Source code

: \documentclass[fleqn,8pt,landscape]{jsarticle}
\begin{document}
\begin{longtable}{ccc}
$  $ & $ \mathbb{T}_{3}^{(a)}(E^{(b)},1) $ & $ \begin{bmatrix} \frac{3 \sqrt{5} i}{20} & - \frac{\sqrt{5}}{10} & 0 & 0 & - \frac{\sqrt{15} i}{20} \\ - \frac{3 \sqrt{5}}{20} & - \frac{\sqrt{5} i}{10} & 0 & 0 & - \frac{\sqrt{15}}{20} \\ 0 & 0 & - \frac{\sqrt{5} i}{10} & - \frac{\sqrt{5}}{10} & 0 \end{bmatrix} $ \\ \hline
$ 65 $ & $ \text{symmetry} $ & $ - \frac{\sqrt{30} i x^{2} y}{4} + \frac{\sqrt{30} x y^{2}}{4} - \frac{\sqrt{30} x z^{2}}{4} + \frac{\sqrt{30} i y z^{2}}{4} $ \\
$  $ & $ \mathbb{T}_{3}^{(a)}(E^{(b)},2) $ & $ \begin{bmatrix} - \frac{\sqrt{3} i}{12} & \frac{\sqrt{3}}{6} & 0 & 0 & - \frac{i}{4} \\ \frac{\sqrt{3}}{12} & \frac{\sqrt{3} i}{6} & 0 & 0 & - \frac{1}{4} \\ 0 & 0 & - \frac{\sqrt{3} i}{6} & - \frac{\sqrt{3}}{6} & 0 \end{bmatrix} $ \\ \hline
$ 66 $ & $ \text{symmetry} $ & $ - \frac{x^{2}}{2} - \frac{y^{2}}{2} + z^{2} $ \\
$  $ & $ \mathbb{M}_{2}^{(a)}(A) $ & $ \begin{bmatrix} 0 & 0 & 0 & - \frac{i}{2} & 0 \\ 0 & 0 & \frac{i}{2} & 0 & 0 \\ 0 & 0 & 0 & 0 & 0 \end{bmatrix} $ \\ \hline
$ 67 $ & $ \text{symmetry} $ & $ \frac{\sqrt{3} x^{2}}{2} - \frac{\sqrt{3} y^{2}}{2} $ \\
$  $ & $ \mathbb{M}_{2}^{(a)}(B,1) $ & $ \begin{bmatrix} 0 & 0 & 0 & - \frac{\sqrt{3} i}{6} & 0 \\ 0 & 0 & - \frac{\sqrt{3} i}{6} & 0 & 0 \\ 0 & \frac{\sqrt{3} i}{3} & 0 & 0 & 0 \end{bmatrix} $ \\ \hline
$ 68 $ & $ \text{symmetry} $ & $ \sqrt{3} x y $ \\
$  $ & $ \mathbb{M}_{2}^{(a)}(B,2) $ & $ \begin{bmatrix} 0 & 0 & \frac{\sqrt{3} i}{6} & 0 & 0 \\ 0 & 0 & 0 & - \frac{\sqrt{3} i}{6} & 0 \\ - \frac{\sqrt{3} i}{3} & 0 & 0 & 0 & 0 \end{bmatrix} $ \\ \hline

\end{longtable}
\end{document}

—————

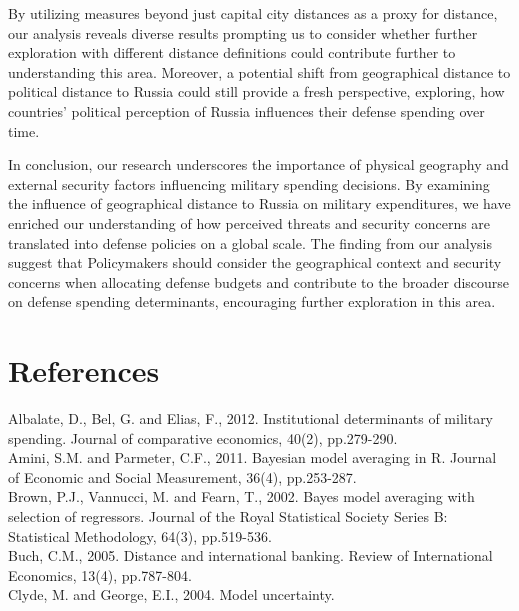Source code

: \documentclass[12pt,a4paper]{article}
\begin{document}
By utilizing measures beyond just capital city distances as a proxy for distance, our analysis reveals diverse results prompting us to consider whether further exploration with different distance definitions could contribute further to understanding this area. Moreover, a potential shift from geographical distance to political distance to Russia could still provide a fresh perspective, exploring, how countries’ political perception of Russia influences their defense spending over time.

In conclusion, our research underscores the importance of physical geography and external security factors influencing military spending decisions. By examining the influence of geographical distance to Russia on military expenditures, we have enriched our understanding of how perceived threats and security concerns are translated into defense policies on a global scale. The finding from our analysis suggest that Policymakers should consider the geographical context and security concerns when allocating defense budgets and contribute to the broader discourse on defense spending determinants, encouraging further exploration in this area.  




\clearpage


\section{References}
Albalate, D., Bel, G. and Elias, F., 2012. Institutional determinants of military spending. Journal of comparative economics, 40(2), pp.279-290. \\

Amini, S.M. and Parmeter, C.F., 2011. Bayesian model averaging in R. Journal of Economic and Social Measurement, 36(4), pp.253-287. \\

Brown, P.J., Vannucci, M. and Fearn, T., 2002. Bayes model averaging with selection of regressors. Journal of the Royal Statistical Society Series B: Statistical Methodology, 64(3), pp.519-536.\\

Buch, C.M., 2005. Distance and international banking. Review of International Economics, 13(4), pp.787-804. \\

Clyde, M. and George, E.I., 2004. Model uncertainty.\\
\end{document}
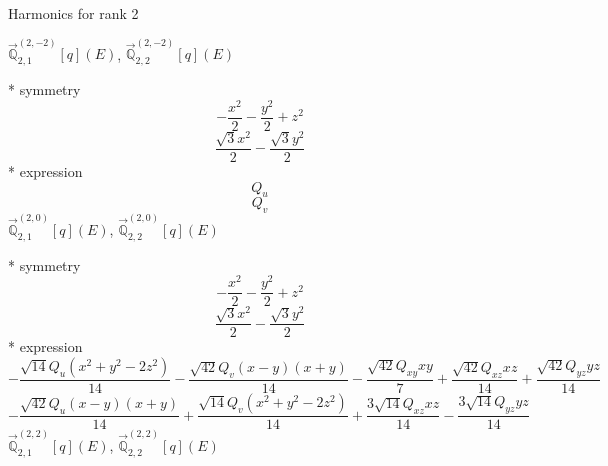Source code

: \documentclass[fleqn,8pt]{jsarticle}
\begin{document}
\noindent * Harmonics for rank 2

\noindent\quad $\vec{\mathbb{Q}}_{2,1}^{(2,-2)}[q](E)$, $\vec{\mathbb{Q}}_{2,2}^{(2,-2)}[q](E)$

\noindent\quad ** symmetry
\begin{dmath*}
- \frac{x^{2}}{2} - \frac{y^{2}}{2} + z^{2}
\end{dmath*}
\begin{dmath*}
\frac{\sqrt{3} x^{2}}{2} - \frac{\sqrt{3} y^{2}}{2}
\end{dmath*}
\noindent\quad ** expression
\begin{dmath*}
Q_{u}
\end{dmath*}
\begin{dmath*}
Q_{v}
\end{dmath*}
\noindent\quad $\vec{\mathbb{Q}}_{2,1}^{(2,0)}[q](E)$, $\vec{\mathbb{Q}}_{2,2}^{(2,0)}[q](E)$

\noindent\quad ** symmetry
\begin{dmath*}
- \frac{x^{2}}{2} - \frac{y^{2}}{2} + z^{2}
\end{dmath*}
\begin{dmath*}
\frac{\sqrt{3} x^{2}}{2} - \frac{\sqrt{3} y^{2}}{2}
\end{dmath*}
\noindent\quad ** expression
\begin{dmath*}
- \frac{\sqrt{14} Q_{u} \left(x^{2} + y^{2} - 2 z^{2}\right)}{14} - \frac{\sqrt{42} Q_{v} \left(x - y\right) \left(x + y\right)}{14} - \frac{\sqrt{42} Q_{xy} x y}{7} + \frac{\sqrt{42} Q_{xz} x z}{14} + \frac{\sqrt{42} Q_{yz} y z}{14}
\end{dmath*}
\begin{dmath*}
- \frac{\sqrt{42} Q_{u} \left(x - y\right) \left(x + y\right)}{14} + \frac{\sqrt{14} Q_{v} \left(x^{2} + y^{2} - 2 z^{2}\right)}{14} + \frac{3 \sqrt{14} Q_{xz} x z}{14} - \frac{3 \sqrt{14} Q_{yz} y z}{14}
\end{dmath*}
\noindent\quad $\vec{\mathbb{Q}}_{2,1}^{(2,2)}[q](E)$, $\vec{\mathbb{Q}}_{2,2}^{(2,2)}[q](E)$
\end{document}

—————

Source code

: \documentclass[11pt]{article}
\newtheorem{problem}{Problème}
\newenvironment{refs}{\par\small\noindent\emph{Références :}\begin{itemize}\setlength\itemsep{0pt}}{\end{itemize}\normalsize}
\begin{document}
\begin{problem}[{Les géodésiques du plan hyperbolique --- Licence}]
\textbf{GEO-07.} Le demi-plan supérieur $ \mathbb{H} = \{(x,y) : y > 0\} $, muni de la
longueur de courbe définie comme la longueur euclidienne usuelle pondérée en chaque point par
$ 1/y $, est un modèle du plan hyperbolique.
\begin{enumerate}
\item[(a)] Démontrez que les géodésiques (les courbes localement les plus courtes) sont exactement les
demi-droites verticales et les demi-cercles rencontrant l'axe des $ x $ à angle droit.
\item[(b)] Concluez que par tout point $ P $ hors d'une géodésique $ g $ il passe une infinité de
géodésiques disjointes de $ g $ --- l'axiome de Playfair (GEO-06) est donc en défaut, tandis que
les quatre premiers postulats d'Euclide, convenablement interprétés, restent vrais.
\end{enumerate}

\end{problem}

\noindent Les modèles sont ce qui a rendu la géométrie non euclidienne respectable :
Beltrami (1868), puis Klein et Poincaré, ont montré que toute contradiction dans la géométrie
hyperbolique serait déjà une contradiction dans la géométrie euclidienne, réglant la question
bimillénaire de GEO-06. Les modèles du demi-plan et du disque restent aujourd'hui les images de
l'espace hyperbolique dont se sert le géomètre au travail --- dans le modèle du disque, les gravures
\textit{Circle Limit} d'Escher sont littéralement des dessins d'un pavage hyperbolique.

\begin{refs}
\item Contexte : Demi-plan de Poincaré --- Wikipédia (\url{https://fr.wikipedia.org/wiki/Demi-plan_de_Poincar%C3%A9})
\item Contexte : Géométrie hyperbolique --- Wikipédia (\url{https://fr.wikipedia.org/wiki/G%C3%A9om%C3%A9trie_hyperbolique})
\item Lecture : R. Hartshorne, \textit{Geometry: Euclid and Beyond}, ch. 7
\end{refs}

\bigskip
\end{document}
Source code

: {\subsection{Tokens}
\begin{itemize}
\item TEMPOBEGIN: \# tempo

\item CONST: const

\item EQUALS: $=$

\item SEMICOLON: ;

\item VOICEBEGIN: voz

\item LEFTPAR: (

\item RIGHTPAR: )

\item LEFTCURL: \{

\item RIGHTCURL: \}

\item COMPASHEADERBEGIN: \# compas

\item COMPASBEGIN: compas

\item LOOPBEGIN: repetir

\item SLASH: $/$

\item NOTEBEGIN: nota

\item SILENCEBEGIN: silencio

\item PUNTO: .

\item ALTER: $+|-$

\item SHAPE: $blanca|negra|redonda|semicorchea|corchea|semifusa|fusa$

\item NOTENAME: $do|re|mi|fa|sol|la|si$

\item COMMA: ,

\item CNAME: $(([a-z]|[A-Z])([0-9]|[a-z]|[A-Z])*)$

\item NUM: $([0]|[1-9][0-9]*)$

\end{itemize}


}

—————

## PROBLEM REQUIREMENTS
All lines in the records above with "wiki" need to be found and copied.

## EXERCISE SOLUTION
\item Contexte : Demi-plan de Poincaré --- Wikipédia (\url{https://fr.wikipedia.org/wiki/Demi-plan_de_Poincar%C3%A9})
\item Contexte : Géométrie hyperbolique --- Wikipédia (\url{https://fr.wikipedia.org/wiki/G%C3%A9om%C3%A9trie_hyperbolique})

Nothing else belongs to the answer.